Which rooms should always be a part of a shoot? Which ones shouldn't?
Lauren Pressey: Kitchens are always on the top of the list. Everyone loves a beautiful and functional kitchen because it’s often where everyone gathers together. Main living spaces and bathrooms are also hugely important, as well as an outdoor space, depending on the location. Unique kids’ bedrooms are also a great way to add character to the story.
On the other hand, multiple bathrooms that might have a similar look are not always necessary to photograph, as well as guest bedrooms. But it always depends what you’re shooting for.
Amy Bartlam: For instance, if you’re planning to submit these photos to press of any kind, then editors will want to see as much of the house as possible, too.
What are some questions clients should ask a photographer before hiring them?
Amy Bartlam: I would suggest asking a photographer how much time they are likely to need for the shoot, given how many rooms there are or how many shots you want. Make sure you ask what’s included in your photographer’s rate, how many images you’ll receive, and what the details of your usage rights are.
Lauren Pressey: I also think it’s a good idea to ask questions around style as well. A question like, "Which areas of the home do you think best showcase my design and what I’m trying to achieve?" is a good way to figure out which spaces to shoot and which ones to ignore.
Tessa Neustadt: I’ll be asking questions, too, like, "Is there anything specific you want me to focus on?" or, "Do you want the exterior shot as well?" to get an idea of the day. I also like to ask how a client plans on using the photos.

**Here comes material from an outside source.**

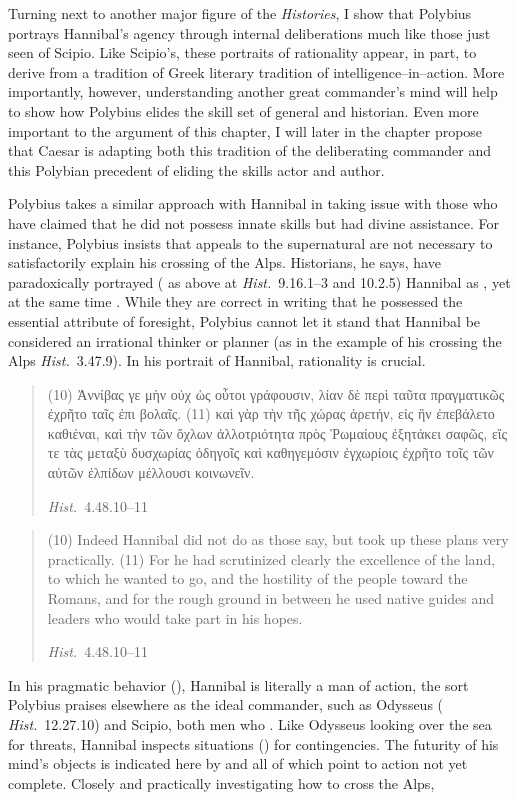 \documentclass[12pt,letterpaper,oneside,final]{memoir}
\begin{document}
Turning next to another major figure of the \emph{Histories}, I show that Polybius portrays Hannibal's agency through internal deliberations much like those just seen of Scipio. Like Scipio's, these portraits of rationality appear, in part, to derive from a tradition of Greek literary tradition of intelligence--in--action. More importantly, however, understanding another great commander's mind will help to show how Polybius elides the skill set of general and historian. Even more important to the argument of this chapter, I will later in the chapter propose that Caesar is adapting both this tradition of the deliberating commander and this Polybian precedent of eliding the skills actor and author.

Polybius takes a similar approach with Hannibal in taking issue with those who have claimed that he did not possess innate skills but had divine assistance. For instance, Polybius insists that appeals to the supernatural are not necessary to satisfactorily explain his crossing of the Alps. Historians, he says, have paradoxically portrayed ( as above at \emph{Hist.}~9.16.1--3 and 10.2.5) Hannibal as , yet at the same time . While they are correct in writing that he possessed the essential attribute of foresight, Polybius cannot let it stand that Hannibal be considered an irrational thinker or planner (as in the example of his crossing the Alps \emph{Hist.}~3.47.9). In his portrait of Hannibal, rationality is crucial. \blockquote[\emph{Hist.}~4.48.10--11]{\textgreek{(10) Ἀννίβας γε μὴν οὐχ ὡς οὗτοι γράφουσιν, λίαν δὲ περὶ ταῦτα πραγματικῶς ἐχρῆτο ταῖς ἐπι βολαῖς. (11) καὶ γὰρ τὴν τῆς χώρας ἀρετήν, εἰς ἣν ἐπεβάλετο καθιέναι, καὶ τὴν τῶν ὄχλων ἀλλοτριότητα πρὸς Ῥωμαίους ἐξητάκει σαφῶς, εἴς τε τὰς μεταξὺ δυσχωρίας ὁδηγοῖς καὶ καθηγεμόσιν ἐγχωρίοις ἐχρῆτο τοῖς τῶν αὐτῶν ἐλπίδων μέλλουσι κοινωνεῖν.}} \blockquote[\emph{Hist.}~4.48.10--11]{(10) Indeed Hannibal did not do as those say, but took up these plans very practically. (11) For he had scrutinized clearly the excellence of the land, to which he wanted to go, and the hostility of the people toward the Romans, and for the rough ground in between he used native guides and leaders who would take part in his hopes.} In his pragmatic behavior (), Hannibal is literally a man of action, the sort Polybius praises elsewhere as the ideal commander, such as Odysseus ( \emph{Hist.}~12.27.10) and Scipio, both men who . Like Odysseus looking over the sea for threats, Hannibal inspects situations () for contingencies. The futurity of his mind's objects is indicated here by   and  all of which point to action not yet complete. Closely and practically investigating how to cross the Alps, 
\end{document}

If a homeowner wants to shoot their home themselves, what are some tips to keep in mind?
Lauren Pressey: Don’t be afraid to show that the house is lived in. By that I mean, show the dog cozying up on the couch (everyone loves a cute pup), show the kids having fun in their rooms, and put a pair of shoes in the mudroom to really show how the space is used on a daily basis.
Amy Bartlam: Be considerate of scale. It’s quite common for objects to look smaller on camera than they are in real life, so try and avoid styling with very small items and think big with flowers and greens. Also, arrange accessories in groups of three when styling shelves, coffee tables, and nightstands. Make sure these items are a variety of heights, because it will create visual interest.
Tessa Neustadt: Buy a handheld steamer—you can get a great one for about $45—and steam any wrinkles out of curtains, pillows, and bedding. It instantly elevates photos! Secondly, refine your color palette while styling to create a more pulled-together look. If there are too many competing colors in an image, it can feel busy. For instance, when I’m shooting, I look at the photo I’m working on and try to feel how my eyes naturally move over it. If you’re shooting a light-colored room and there’s a big dark pillow in the corner, your eye will be instantly drawn to that dark corner and get stuck. You want the eye to move around the photo with ease.